Apple itself developed this video format in an effort to create easy-to-edit, reasonably sized video files. It doesn’t record in HD (it composes the image from 540 rows of pixels instead of 720 or 1080) but you can immediately edit it in iMovie without any conversion. It also edits much more smoothly on slower Macs. The underlying format is based on industry standards, so you don’t need any special software to play iFrame video on a computer. Even so, the industry hasn’t exactly been jumping all over this new format; only a handful of cameras offer iFrame recording.

Camcorder Features: Which Are Worthwhile?

So how do you know which camcorder to buy? Here’s a rundown of the most frequently advertised camcorder features, along with a frank assessment of their value to the quality-obsessed iMovie fan.

FireWire connector

FireWire is Apple’s term for the tiny, compact connector on the side of most MiniDV tape camcorders—and most Macs. You link your camera and Mac using a FireWire cable that plugs into these connectors. Other companies have different names for this connector—you may see it called IEEE-1394, i.Link, DV In/Out, or DV Terminal.

Tapeless camcorders usually don’t have a FireWire jack, which is OK because you can transfer your video from camera to Mac in other ways, described in Chapter 1.

Note

Since Apple thinks that tape camcorders are dead, it thinks FireWire is dead, too. Some recent Mac models, like the MacBook and MacBook Air, don’t have FireWire jacks at all, and you can expect the trend of the disappearing connector to continue.

Analog inputs

Analog inputs let you connect older, pre-digital video equipment, such as your VCR, 8mm camcorder, and so on, to your camcorder (see Figure 2).

Certain tape camcorders offer inputs for older, analog video. (Actually, what you’ll probably get is a special cable with RCA connectors on one end and a miniplug on the camcorder end, like the one shown here. Don’t lose this cable! You also need it to play your camcorder footage on TV.) A few older models offer an S-video connector too, for much higher-quality playback on TV.
Figure 2. Certain tape camcorders offer inputs for older, analog video. (Actually, what you’ll probably get is a special cable with RCA connectors on one end and a miniplug on the camcorder end, like the one shown here. Don’t lose this cable! You also need it to play your camcorder footage on TV.) A few older models offer an S-video connector too, for much higher-quality playback on TV.

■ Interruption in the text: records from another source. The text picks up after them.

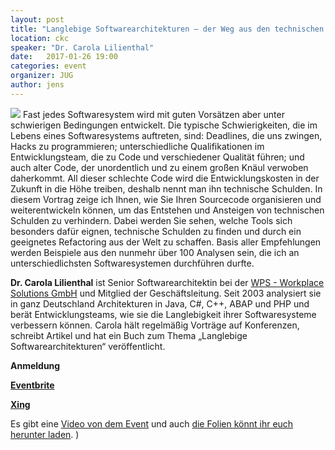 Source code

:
```yaml
---
layout: post
title: "Langlebige Softwarearchitekturen – der Weg aus den technischen Schulden"
location: ckc
speaker: "Dr. Carola Lilienthal" 
date:   2017-01-26 19:00
categories: event
organizer: JUG
author: jens
---
```

<img src="/assets/articles/2017/carola-lilienthal.png" class="speaker" /> Fast jedes Softwaresystem wird mit guten Vorsätzen aber unter schwierigen
Bedingungen entwickelt. Die typische Schwierigkeiten, die im Lebens eines
Softwaresystems auftreten, sind: Deadlines, die uns zwingen, Hacks zu programmieren;
unterschiedliche Qualifikationen im Entwicklungsteam, die zu Code und verschiedener
Qualität führen; und auch alter Code, der unordentlich und zu einem großen Knäul
verwoben daherkommt. All dieser schlechte Code wird die Entwicklungskosten in der
Zukunft in die Höhe treiben, deshalb nennt man ihn technische Schulden.
In diesem Vortrag zeige ich Ihnen, wie Sie Ihren Sourcecode organisieren und
weiterentwickeln können, um das Entstehen und Ansteigen von technischen Schulden
zu verhindern. Dabei werden Sie sehen, welche Tools sich besonders dafür eignen,
technische Schulden zu finden und durch ein geeignetes Refactoring aus der Welt zu
schaffen. Basis aller Empfehlungen werden Beispiele aus den nunmehr über 100
Analysen sein, die ich an unterschiedlichsten Softwaresystemen durchführen durfte.


**Dr. Carola Lilienthal** ist Senior Softwarearchitektin bei der [WPS - Workplace
Solutions GmbH](https://www.wps.de/) und Mitglied der Geschäftsleitung. Seit 2003 analysiert sie in ganz
Deutschland Architekturen in Java, C#, C++, ABAP und PHP und berät
Entwicklungsteams, wie sie die Langlebigkeit ihrer Softwaresysteme verbessern
können. Carola hält regelmäßig Vorträge auf Konferenzen, schreibt Artikel und hat
ein Buch zum Thema „Langlebige Softwarearchitekturen“ veröffentlicht.

**Anmeldung**

**[Eventbrite](https://www.eventbrite.de/e/langlebige-softwarearchitekturen-der-weg-aus-den-technischen-schulden-tickets-29242821065)**

**[Xing](https://www.xing.com/events/langlebige-softwarearchitekturen-1754275)**

Es gibt eine [Video von dem Event](https://www.youtube.com/watch?v=j--FJmbb3P4) und auch [die Folien könnt ihr euch herunter laden](assets/articles/2017/langlebige-software-architekturen.pdf).
)
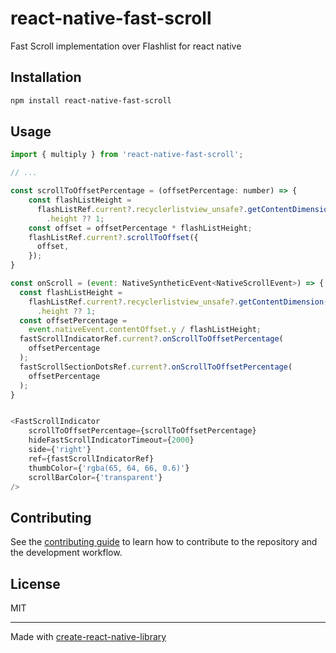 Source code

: # react-native-fast-scroll

Fast Scroll implementation over Flashlist for react native

## Installation

```sh
npm install react-native-fast-scroll
```

## Usage

```js
import { multiply } from 'react-native-fast-scroll';

// ...

const scrollToOffsetPercentage = (offsetPercentage: number) => {
    const flashListHeight =
      flashListRef.current?.recyclerlistview_unsafe?.getContentDimension()
        .height ?? 1;
    const offset = offsetPercentage * flashListHeight;
    flashListRef.current?.scrollToOffset({
      offset,
    });
}

const onScroll = (event: NativeSyntheticEvent<NativeScrollEvent>) => {
  const flashListHeight =
    flashListRef.current?.recyclerlistview_unsafe?.getContentDimension()
      .height ?? 1;
  const offsetPercentage =
    event.nativeEvent.contentOffset.y / flashListHeight;
  fastScrollIndicatorRef.current?.onScrollToOffsetPercentage(
    offsetPercentage
  );
  fastScrollSectionDotsRef.current?.onScrollToOffsetPercentage(
    offsetPercentage
  );
}


<FastScrollIndicator
    scrollToOffsetPercentage={scrollToOffsetPercentage}
    hideFastScrollIndicatorTimeout={2000}
    side={'right'}
    ref={fastScrollIndicatorRef}
    thumbColor={'rgba(65, 64, 66, 0.6)'}
    scrollBarColor={'transparent'}
/>
```

## Contributing

See the [contributing guide](CONTRIBUTING.md) to learn how to contribute to the repository and the development workflow.

## License

MIT

---

Made with [create-react-native-library](https://github.com/callstack/react-native-builder-bob)
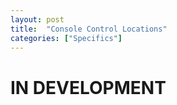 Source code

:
 ```yaml
---
layout: post
title:  "Console Control Locations"
categories: ["Specifics"]
---
```

# IN DEVELOPMENT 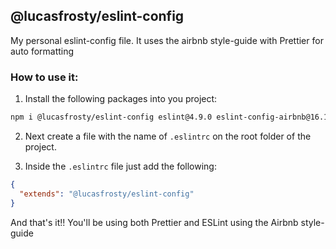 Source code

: ## @lucasfrosty/eslint-config

My personal eslint-config file. It uses the airbnb style-guide with Prettier for auto formatting

### How to use it:

1.  Install the following packages into you project:

```bash
npm i @lucasfrosty/eslint-config eslint@4.9.0 eslint-config-airbnb@16.1.0 eslint-config-prettier@2.9.0 eslint plugin-import@2.7.0 eslint-plugin-jsx-a11y@6.0.2 eslint-plugin-prettier@2.6.0 eslint-plugin-react@7.4.0 --save-dev
```

2.  Next create a file with the name of `.eslintrc` on the root folder of the project.

3.  Inside the `.eslintrc` file just add the following:

```json
{
  "extends": "@lucasfrosty/eslint-config"
}
```

And that's it!! You'll be using both Prettier and ESLint using the Airbnb style-guide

Unfortunately, this is one of those features that camcorder makers have been quietly eliminating in an effort to shave costs. That’s too bad, because there’s no easier, less expensive way to transfer older footage into your digital camcorder—or directly into iMovie.

The transfer technique is described in more detail in Chapter 1. For now, note that the only other way to transfer pre-DV footage into digital format is to buy a $200 converter box.

HD inputs

Most HD camcorders now let you connect your camera directly to your HDTV. Using HD connections means you can see your camera’s footage at full-quality resolution on your TV.

Some cameras have jacks for component cables, which look like the one pictured in Figure 2, except that they have three cables (red, blue, and green) for the video signal and two (red and white) for the sound. The jacks on your HDTV, if there, will match in color.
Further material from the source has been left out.